◆ PROBLEM DESCRIPTION
Output exactly the lines between the line that contains "## Team Members" and the last line of the material, counting both.

◆ GIVEN INFORMATION
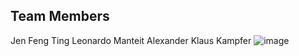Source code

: ## Team Members
Jen Feng
Ting
Leonardo Manteit
Alexander Klaus Kampfer
![image](https://github.com/user-attachments/assets/f3bf3e17-0610-44a2-afb5-a03d5f1d4304)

◆ SOLUTION TO THIS TASK
: ## Team Members
Jen Feng
Ting
Leonardo Manteit
Alexander Klaus Kampfer
![image](https://github.com/user-attachments/assets/f3bf3e17-0610-44a2-afb5-a03d5f1d4304)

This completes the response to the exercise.